When Ryan lost his job last month, we found ourselves amidst a messy, overgrown garden. We’d been there for a while, we just hadn’t noticed it. Once we did, we looked around and realized that we had been given an opportunity to clear away some old debris… you know, the life-garbage that accumulates over time, so slowly you don’t even realize it. Habits, labels, assumptions. They had piled up over the years and they started to feel like rigid limitations, like we had boxed ourselves into a corner that we might not want to be in anymore.
And so the toxic What Ifs that we had been asking ourselves (the very questions that perhaps allowed this mess to grow unchecked in the first place) in regards to past decisions (What if we hadn’t moved to Georgia?) and future dread (What if this doesn’t all work out?). Turned into healthier What Ifs… What if we do something different? What if you tried something new? What if we make a decision from excitement or faith or trust, instead of fear?
We were raking away the nasty, slimy, dead leaves and we found that there were these tender, green shoots coming up despite the shade and muck and crud.
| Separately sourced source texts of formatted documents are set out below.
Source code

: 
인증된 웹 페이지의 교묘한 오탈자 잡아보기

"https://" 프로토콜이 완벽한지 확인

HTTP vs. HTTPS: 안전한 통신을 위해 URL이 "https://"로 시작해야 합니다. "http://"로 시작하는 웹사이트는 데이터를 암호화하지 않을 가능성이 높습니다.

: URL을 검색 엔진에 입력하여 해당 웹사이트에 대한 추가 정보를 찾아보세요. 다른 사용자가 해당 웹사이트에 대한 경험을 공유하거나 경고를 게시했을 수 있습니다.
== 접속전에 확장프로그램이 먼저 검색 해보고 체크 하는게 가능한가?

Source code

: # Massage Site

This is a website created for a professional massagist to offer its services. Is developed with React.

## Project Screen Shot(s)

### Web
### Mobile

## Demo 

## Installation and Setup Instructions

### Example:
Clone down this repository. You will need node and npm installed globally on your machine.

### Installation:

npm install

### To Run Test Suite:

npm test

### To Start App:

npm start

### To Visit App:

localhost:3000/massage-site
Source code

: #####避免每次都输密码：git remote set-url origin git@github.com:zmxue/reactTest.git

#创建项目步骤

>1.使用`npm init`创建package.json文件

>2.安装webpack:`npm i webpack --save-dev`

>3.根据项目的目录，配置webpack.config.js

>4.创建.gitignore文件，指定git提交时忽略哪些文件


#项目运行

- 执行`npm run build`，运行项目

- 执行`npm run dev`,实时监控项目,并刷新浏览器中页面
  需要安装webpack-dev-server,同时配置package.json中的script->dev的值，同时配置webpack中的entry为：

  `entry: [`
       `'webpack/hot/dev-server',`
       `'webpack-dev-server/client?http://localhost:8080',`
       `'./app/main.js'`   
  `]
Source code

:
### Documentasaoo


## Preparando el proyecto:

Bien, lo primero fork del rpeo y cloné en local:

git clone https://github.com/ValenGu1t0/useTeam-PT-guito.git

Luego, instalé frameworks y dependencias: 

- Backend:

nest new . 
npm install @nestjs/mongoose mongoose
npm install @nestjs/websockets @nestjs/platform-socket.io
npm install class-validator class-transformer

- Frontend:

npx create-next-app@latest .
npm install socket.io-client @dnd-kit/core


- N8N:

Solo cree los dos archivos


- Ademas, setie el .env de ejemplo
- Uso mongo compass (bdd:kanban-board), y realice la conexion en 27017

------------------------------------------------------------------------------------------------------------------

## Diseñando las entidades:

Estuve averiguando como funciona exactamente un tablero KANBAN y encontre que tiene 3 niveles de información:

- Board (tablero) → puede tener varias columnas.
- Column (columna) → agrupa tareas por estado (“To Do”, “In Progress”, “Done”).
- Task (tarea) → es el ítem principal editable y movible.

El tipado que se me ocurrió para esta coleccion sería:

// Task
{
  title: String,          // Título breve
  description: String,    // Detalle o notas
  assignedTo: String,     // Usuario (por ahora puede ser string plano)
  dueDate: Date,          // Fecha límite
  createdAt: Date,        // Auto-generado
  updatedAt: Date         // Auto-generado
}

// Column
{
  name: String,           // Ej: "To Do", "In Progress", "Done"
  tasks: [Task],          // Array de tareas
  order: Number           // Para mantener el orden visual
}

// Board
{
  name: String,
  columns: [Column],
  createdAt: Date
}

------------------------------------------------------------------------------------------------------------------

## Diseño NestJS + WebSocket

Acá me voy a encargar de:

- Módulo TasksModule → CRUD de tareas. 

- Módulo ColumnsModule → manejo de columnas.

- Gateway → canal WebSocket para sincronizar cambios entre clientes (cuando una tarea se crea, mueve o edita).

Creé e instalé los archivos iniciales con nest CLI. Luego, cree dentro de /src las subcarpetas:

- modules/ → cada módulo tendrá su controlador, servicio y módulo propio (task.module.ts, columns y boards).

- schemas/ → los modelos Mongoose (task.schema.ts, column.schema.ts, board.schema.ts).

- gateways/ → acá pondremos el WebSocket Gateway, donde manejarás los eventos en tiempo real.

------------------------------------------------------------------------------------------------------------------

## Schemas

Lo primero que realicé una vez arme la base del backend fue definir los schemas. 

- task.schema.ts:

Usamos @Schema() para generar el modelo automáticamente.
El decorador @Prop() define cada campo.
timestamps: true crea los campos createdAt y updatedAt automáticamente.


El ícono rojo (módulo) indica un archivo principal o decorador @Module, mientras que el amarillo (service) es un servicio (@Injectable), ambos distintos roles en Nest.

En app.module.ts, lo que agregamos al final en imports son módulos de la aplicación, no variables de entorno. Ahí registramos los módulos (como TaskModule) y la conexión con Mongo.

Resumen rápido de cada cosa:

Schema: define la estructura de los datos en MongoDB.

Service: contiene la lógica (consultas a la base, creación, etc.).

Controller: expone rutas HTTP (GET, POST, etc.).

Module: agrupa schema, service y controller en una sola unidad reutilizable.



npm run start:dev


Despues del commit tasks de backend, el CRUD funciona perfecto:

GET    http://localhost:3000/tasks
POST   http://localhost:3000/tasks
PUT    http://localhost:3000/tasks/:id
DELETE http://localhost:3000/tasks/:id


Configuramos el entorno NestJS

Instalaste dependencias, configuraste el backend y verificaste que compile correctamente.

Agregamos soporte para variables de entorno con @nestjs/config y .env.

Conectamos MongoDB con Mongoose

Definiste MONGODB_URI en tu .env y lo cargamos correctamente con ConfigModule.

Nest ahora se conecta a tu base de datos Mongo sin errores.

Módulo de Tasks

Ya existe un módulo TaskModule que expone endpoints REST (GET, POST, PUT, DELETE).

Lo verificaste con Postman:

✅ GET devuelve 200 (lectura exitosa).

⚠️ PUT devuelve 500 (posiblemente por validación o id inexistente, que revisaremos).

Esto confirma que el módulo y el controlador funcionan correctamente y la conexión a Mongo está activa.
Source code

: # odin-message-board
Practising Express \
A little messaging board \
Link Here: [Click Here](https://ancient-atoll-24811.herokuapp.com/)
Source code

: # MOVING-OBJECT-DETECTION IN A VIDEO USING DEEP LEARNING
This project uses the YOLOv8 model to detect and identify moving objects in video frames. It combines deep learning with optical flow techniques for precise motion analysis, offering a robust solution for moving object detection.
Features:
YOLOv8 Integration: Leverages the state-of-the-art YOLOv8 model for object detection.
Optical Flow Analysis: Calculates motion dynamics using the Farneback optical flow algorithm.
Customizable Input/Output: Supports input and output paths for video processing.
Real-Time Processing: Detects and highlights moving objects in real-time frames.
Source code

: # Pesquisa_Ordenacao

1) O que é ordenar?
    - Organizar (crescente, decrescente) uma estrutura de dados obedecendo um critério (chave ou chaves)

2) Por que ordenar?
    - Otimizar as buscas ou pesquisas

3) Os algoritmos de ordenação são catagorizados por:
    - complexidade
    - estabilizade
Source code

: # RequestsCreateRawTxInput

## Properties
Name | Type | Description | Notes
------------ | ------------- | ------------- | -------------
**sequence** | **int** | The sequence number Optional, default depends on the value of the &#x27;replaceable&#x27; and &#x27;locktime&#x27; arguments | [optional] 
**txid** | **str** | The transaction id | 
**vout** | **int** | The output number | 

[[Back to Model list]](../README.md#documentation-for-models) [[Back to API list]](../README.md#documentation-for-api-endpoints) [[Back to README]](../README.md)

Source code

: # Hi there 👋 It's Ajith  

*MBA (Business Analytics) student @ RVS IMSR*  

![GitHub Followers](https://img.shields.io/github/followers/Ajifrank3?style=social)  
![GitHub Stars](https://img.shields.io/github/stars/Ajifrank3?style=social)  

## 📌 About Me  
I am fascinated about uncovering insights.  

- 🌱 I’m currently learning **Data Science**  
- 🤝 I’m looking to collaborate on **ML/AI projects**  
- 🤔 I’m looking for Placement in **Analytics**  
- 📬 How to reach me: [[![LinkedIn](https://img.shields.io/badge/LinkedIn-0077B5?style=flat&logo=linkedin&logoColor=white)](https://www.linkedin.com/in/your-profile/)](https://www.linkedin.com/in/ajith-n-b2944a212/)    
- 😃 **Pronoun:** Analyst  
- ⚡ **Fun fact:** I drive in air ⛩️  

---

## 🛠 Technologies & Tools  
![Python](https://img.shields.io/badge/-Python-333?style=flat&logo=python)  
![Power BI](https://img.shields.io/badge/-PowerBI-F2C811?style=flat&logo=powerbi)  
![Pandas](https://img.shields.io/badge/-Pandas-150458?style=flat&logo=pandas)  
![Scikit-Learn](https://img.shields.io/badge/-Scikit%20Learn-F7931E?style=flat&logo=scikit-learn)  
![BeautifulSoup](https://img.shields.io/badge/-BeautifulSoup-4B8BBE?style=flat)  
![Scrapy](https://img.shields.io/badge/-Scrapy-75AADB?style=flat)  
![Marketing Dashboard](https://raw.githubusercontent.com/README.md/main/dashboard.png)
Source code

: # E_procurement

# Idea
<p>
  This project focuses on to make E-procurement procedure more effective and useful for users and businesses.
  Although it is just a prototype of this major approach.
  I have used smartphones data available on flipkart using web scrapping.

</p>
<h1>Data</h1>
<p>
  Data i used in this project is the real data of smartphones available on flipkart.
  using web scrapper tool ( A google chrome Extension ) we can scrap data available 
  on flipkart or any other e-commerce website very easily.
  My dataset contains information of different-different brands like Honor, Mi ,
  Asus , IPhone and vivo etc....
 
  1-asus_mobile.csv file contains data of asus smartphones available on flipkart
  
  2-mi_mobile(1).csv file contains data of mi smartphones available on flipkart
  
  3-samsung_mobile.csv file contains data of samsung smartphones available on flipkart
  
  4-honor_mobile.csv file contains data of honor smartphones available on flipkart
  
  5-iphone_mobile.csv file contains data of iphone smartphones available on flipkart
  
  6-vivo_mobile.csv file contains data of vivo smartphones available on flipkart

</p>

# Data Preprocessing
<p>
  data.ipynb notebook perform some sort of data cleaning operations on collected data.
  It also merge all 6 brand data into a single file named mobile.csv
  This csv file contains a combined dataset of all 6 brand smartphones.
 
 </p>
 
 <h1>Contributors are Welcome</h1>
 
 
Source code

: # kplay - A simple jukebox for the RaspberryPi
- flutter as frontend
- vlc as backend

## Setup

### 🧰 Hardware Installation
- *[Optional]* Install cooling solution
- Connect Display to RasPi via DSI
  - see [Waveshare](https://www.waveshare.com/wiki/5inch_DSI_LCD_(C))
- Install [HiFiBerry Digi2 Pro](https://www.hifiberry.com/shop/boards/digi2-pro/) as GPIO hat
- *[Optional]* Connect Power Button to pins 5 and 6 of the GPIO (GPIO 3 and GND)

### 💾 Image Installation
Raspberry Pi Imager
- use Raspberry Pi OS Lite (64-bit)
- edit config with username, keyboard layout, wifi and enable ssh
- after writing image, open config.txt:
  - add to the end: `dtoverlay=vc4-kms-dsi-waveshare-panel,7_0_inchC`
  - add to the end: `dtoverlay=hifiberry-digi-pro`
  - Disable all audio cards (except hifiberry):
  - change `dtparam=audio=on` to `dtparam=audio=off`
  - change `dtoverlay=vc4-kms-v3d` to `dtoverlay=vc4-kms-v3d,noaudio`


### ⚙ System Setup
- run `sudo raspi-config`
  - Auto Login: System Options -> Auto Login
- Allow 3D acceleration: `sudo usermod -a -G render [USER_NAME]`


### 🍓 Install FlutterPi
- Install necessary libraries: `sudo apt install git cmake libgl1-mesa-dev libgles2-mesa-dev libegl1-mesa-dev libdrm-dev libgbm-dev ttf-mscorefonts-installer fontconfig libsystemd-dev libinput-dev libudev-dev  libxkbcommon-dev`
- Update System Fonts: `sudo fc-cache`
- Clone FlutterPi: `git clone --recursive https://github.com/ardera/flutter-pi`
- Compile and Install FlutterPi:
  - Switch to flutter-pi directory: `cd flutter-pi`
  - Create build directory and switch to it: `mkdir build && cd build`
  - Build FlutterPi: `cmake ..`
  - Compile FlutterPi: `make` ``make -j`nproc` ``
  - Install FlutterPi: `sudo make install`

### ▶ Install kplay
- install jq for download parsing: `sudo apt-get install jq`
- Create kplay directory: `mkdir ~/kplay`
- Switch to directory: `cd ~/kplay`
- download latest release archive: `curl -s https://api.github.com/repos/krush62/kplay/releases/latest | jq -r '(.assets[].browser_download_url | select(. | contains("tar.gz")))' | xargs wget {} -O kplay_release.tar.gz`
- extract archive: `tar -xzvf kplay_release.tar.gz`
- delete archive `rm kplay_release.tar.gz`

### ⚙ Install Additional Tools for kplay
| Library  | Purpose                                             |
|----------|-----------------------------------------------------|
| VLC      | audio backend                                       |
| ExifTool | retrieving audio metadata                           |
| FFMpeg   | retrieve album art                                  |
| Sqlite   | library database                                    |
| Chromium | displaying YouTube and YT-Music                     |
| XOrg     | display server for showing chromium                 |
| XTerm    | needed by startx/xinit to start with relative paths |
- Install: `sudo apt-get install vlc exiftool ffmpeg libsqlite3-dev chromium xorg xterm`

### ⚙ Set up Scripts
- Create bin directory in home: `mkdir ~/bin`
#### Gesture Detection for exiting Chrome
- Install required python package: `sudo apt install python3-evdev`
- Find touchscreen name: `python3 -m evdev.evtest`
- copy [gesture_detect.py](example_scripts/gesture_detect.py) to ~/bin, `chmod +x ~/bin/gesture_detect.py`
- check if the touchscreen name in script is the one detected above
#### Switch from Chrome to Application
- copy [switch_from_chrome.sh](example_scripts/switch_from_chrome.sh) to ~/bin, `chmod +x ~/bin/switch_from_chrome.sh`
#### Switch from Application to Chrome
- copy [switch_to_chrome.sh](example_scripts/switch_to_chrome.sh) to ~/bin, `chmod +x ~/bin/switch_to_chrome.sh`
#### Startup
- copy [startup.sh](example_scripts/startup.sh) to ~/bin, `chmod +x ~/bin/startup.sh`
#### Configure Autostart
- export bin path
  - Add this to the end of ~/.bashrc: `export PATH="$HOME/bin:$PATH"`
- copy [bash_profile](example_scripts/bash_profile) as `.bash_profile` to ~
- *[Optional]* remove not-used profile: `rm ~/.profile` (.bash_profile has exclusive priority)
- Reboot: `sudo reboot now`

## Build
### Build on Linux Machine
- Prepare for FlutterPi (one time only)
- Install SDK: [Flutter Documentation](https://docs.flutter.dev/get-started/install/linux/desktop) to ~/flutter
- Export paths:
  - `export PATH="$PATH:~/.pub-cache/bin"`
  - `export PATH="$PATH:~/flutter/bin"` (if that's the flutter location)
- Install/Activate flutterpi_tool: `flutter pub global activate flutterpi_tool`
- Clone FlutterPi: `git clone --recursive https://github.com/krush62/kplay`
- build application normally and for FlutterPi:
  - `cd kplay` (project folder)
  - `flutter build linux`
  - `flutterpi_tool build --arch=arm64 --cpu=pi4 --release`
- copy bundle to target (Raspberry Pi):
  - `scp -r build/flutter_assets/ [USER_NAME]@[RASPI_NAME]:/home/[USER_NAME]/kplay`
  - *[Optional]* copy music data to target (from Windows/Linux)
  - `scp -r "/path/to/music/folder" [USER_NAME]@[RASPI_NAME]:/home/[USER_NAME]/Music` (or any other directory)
Ryan had set up an LLC last summer and had tiptoed down the consulting path. Having often been told that he isn’t naturally creative, isn’t prone toward being an entrepreneur, that he might not have what it takes— he never felt comfortable there. Those negative messages have a way of taking root, growing up like a weed, strangling the healthy branches. It was time to pull them out, get rid of them forever.
As we cleared away the old, we started noticing all the beauty in the garden of our lives. There are colors everywhere, as it turns out, deep roots, lush green leaves. We talked about every time that Ryan has lost a job, he has gotten up, made a list, made the phone calls, created something from nothing. Gritty, determined, focused… making a job of finding a job. Not unlike starting a business. Planting seeds, tending to them, watering, weeding. Creating something where there once was nothing. Who says that creative has to involve paint or clay or stories? Creative involves creating and, once we started cleaning up, the garden was more beautiful than we could have imagined.
And as we stopped letting the negative words take root, once we started weeding quickly— as soon as we saw an unwanted thought start to weave its way into our flowers, we started to see everything get healthier, we watched new things sprout, we saw it all come to life. Ryan got a consulting job. And then two more popped up. Interviews were set up, second interviews, trips into offices to meet more people.
Whatever happens, whether Ryan’s consulting career takes off or he lands a permanent position, something good has been planted.
I’m always so surprised at the hardiness of plants. My instinct it to treat them with great care and gentleness, to barely touch them, assuming they are too fragile to withstand my hands. The reality is they are tougher than I imagine them to be, growing despite a variety of problems. This is what I’m learning about us as well. We are stronger than I once imagined. Surviving great shocks, disappointments, frustrating circumstances.
There are moments in life that stay with me because of their poignancy, where I can remember the sounds, the way the light was in the room, the feel of it all. Sitting in our bedroom, in the moments after Ryan told me that he lost his job, will be one of them. And not because of the tragedy of it alone, but because it’s where something bigger and stronger, something new was born. Where I held the delicate truth of the man I love so deeply, feeling the strength of our marriage and how desperately we would need each other in the coming weeks. Telling him a different truth. You are stronger than you know. You are creative because you have already created something beautiful.